Subject: Re: Planning the Dissertron
From: npdoty@ischool.berkeley.edu
Date: To: Sebastian Benthall Cc: Mohit Gupta, Brooks Paige Bcc: https://bcc.npdoty.name/

Hi Seb,

(CCing Mohit and Brooks, with whom I've been having these conversations in San Francisco cafes.)

Thanks for getting this conversation started, formally, with your blog post. I appreciate both the prompt to think about my own tooling for paper-writing and dissertation-writing (which I hope to be a single process) and the requirements/resources dump you provided. I'm afraid I too missed the Scholarly Markdown workshop (reading about the NSA and recovering from PLSC made me oversleep), but instead spent the weekend reading up on the relevant tools.

And I'm also shocked, on reading through the resources you mention and following a few (dozen) links on my own, to find that this problem is much closer to solved than I would have guessed. Zotero, Mendeley, Dropbox, BibTeX for gathering references and papers and exporting them for reading and review on devices; then Markdown, Pandoc and [pdf]LaTeX for writing and rendering papers; and GitHub, Hyde and gh-pages for version-tracking, hosting and presenting.

Mohit and I just finished a workshop paper a week ago. As is our wont, we started writing text, in Markdown, version controlled and hosted in GitHub. To fit the paper template, we had to switch over to LaTeX at some point (we clearly did not even consider using the .doc template).

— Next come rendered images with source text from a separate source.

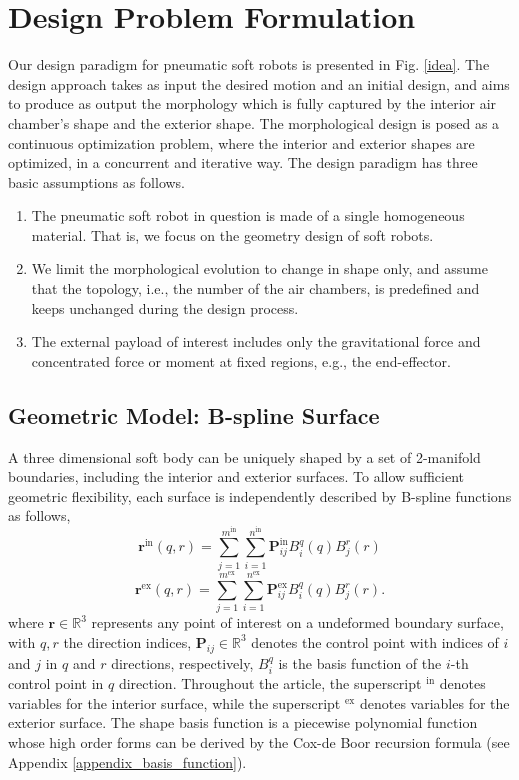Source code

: \documentclass[journal]{IEEEtran}
\renewcommand{\vec}[1]{\mathbf{#1}}
\theoremstyle{definition}
\renewcommand{\vec}[1]{\mathbf{#1}}
\begin{document}
\section{Design Problem Formulation}
Our design paradigm for pneumatic soft robots is presented in Fig. \ref{idea}. The design approach takes as input the desired motion and an initial design, and aims to produce as output the morphology which is fully captured by the interior air chamber's shape and the exterior shape. The morphological design is posed as a continuous optimization problem, where the interior and exterior shapes are optimized, in a concurrent and iterative way. The design paradigm has three basic assumptions as follows.
\begin{enumerate}
  \item The pneumatic soft robot in question is made of a single homogeneous material. That is, we focus on the geometry design of soft robots.
  \item We limit the morphological evolution to change in shape only, and assume that the topology, i.e., the number of the air chambers, is predefined and keeps unchanged during the design process.
  \item The external payload of interest includes only the gravitational force and concentrated force or moment at fixed regions, e.g., the end-effector.
\end{enumerate}

\subsection{Geometric Model: B-spline Surface}
A three dimensional soft body can be uniquely shaped by a set of 2-manifold boundaries, including the interior and exterior surfaces. To allow sufficient geometric flexibility, each surface is independently described by B-spline functions as follows,
\begin{equation}
  \vec{r}^{\text{in}}(q,r)=\sum_{j=1}^{m^{\text{in}}} \sum_{i=1}^{n^{\text{in}}} \vec{P}_{ij}^{\text{in}} B_{i}^q(q) B_{j}^r(r)
  \label{HJeq2}
\end{equation}
\begin{equation}
  \vec{r}^{\text{ex}}(q,r)=\sum_{j=1}^{m^{\text{ex}}} \sum_{i=1}^{n^{\text{ex}}} \vec{P}_{ij}^{\text{ex}} B_{i}^q(q) B_{j}^r(r).
  \label{HJeq2}
\end{equation}
where $\vec{r}\in\mathbb{R}^3$ represents any point of interest on a undeformed boundary surface, with $q, r$ the direction indices, $\mathbf{P}_{ij}\in\mathbb{R}^3$ denotes the control point with indices of $i$ and $j$ in $q$ and $r$ directions, respectively, $B_i^q$ is the basis function of the $i$-th control point in $q$ direction. Throughout the article, the superscript $^{\text{in}}$ denotes variables for the interior surface, while the superscript $^{\text{ex}}$ denotes variables for the exterior surface. The shape basis function is a piecewise polynomial function whose high order forms can be derived by the Cox-de Boor recursion formula (see Appendix \ref{appendix_basis_function}).
\end{document}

It's a simple enough process, and I'm familiar with LaTeX from teaching it to myself one weekend in college in order to write up a physics lab report with the equations nicely formatted, so I did the conversion manually.

The conversion process, while not long, was slow enough that I only did it a couple times, and eventually had to stop accepting changes from Mohit in Markdown. And the biggest issue I noted was around citations -- Mohit and I hadn't natively used \cite{} syntax, of course, or had any stable convention on how to refer to cited works. But I was pretty excited when I realized that Mendeley, in addition to having a nice feature for synchronizing out to a BibTeX file, has a handy shortcut (Command-K) for copying the Citation Key in LaTeX format. And I hadn't realized it at the time, but Scholarly Markdown and Pandoc both suggest the use of these citation keys, with the convention of prepending an @. Thanks to citeproc-hs, we could write in Markdown with occasional references to @Whitten1999 and with a script running Pandoc and a library.bib and appropriate CSL (another standard, who knew!), render out to HTML while writing/reading and eventually to PDF through a conference-specific LaTeX template.

While Jekyll is tempting, I agree that we academics seem to be tending more towards Python than Ruby; fortunately, there's Hyde. Mohit and I are rendering static pages for Privacy Patterns (hey, that's what the workshop paper I just mentioned is about) by writing in Markdown in a GitHub Wiki and then running scripts around Hyde to generate template-based static HTML, which is what you see at http://privacypatterns.org. With post-commit hooks written in some combination of Pandoc and Hyde, I'm confident that without writing any entirely new libraries of code, we can automatically publish our academic writing in progress just by typing `git push dissertation master`. Ah, I look forward to that.

—Nick

P.S. Yes, this doesn't answer any of your requirements about integrating academic review and commenting into this online academic work, which hasn't been as much a priority for me, but rather clearly should be. Maybe something will come of open standards for Web annotation. Or does Github's functionality for inline commenting for code review work for us?

P.P.S. You want to know the biggest open problem I have right now? Usable diffs of changes to plain text documents. I'm confident this should really be a trivial problem, but as it is right now I can't easily see what the changes are within a single line of text in a Markdown document. In working with computer scientists in the past, this has led to awkward solutions like hard-wrapping paragraphs at 78 characters (so that line-by-line differences are closer to usable). Nice diffs for reviewing changes is essentially what will stop me from getting Deirdre and other lawyers on board with this being our collaborative writing process.

P.P.P.S. Okay, and I have a handful of other open questions too. Does this work for collaborative writing or just for an individual dissertation? Do we make these repositories public or private during the writing process? Is a dissertation one giant repository, or do we set up repos for each project, paper or deliverable and then a "dissertation" is a set of configuration files which compile these repos into a nicely readable Web site with its own domain name?